*** Begin section ***

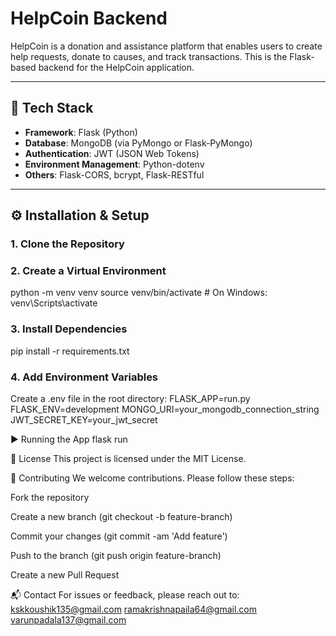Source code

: # HelpCoin Backend

HelpCoin is a donation and assistance platform that enables users to create help requests, donate to causes, and track transactions. This is the Flask-based backend for the HelpCoin application.

---

## 🚀 Tech Stack

- **Framework**: Flask (Python)
- **Database**: MongoDB (via PyMongo or Flask-PyMongo)
- **Authentication**: JWT (JSON Web Tokens)
- **Environment Management**: Python-dotenv
- **Others**: Flask-CORS, bcrypt, Flask-RESTful

---

## ⚙️ Installation & Setup

### 1. Clone the Repository


### 2. Create a Virtual Environment
python -m venv venv
source venv/bin/activate   # On Windows: venv\Scripts\activate


### 3. Install Dependencies
pip install -r requirements.txt


### 4. Add Environment Variables
Create a .env file in the root directory:
FLASK_APP=run.py
FLASK_ENV=development
MONGO_URI=your_mongodb_connection_string
JWT_SECRET_KEY=your_jwt_secret


▶️ Running the App
flask run



🧾 License
This project is licensed under the MIT License.

🤝 Contributing
We welcome contributions. Please follow these steps:

Fork the repository

Create a new branch (git checkout -b feature-branch)

Commit your changes (git commit -am 'Add feature')

Push to the branch (git push origin feature-branch)

Create a new Pull Request

📬 Contact
For issues or feedback, please reach out to:
kskkoushik135@gmail.com
ramakrishnapaila64@gmail.com
varunpadala137@gmail.com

*** End section ***

DIRECTIONS:
An exact retyping of the entries, without images, is the required answer.

OUTPUT FOR THIS EXERCISE:
Source code

: # HelpCoin Backend

HelpCoin is a donation and assistance platform that enables users to create help requests, donate to causes, and track transactions. This is the Flask-based backend for the HelpCoin application.

---

## 🚀 Tech Stack

- **Framework**: Flask (Python)
- **Database**: MongoDB (via PyMongo or Flask-PyMongo)
- **Authentication**: JWT (JSON Web Tokens)
- **Environment Management**: Python-dotenv
- **Others**: Flask-CORS, bcrypt, Flask-RESTful

---

## ⚙️ Installation & Setup

### 1. Clone the Repository


### 2. Create a Virtual Environment
python -m venv venv
source venv/bin/activate   # On Windows: venv\Scripts\activate


### 3. Install Dependencies
pip install -r requirements.txt


### 4. Add Environment Variables
Create a .env file in the root directory:
FLASK_APP=run.py
FLASK_ENV=development
MONGO_URI=your_mongodb_connection_string
JWT_SECRET_KEY=your_jwt_secret


▶️ Running the App
flask run



🧾 License
This project is licensed under the MIT License.

🤝 Contributing
We welcome contributions. Please follow these steps:

Fork the repository

Create a new branch (git checkout -b feature-branch)

Commit your changes (git commit -am 'Add feature')

Push to the branch (git push origin feature-branch)

Create a new Pull Request

📬 Contact
For issues or feedback, please reach out to:
kskkoushik135@gmail.com
ramakrishnapaila64@gmail.com
varunpadala137@gmail.com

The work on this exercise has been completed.